Activity: Whenever "version" occurs in a line of the material, list that line.

Data extract:
══════════════════════════════
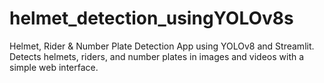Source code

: # helmet_detection_usingYOLOv8s
Helmet, Rider &amp; Number Plate Detection App using YOLOv8 and Streamlit. Detects helmets, riders, and number plates in images and videos with a simple web interface.

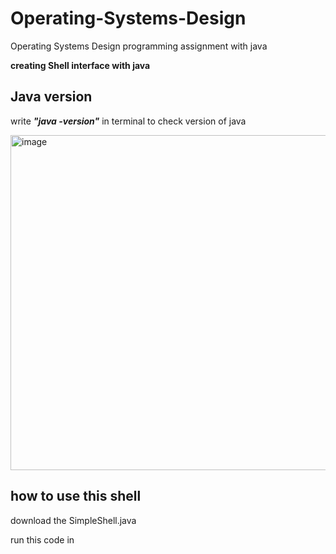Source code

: # Operating-Systems-Design
Operating Systems Design programming assignment with java

**creating Shell interface with java**


## Java version ##

write ***"java -version"*** in terminal to check version of java

<img width="536" alt="image" src="https://user-images.githubusercontent.com/86800087/161973161-cffe413e-2f68-4519-8395-7c731b86fb26.png">


## how to use this shell ##

download the SimpleShell.java

run this code in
══════════════════════════════
Worked solution:
## Java version ##
write ***"java -version"*** in terminal to check version of java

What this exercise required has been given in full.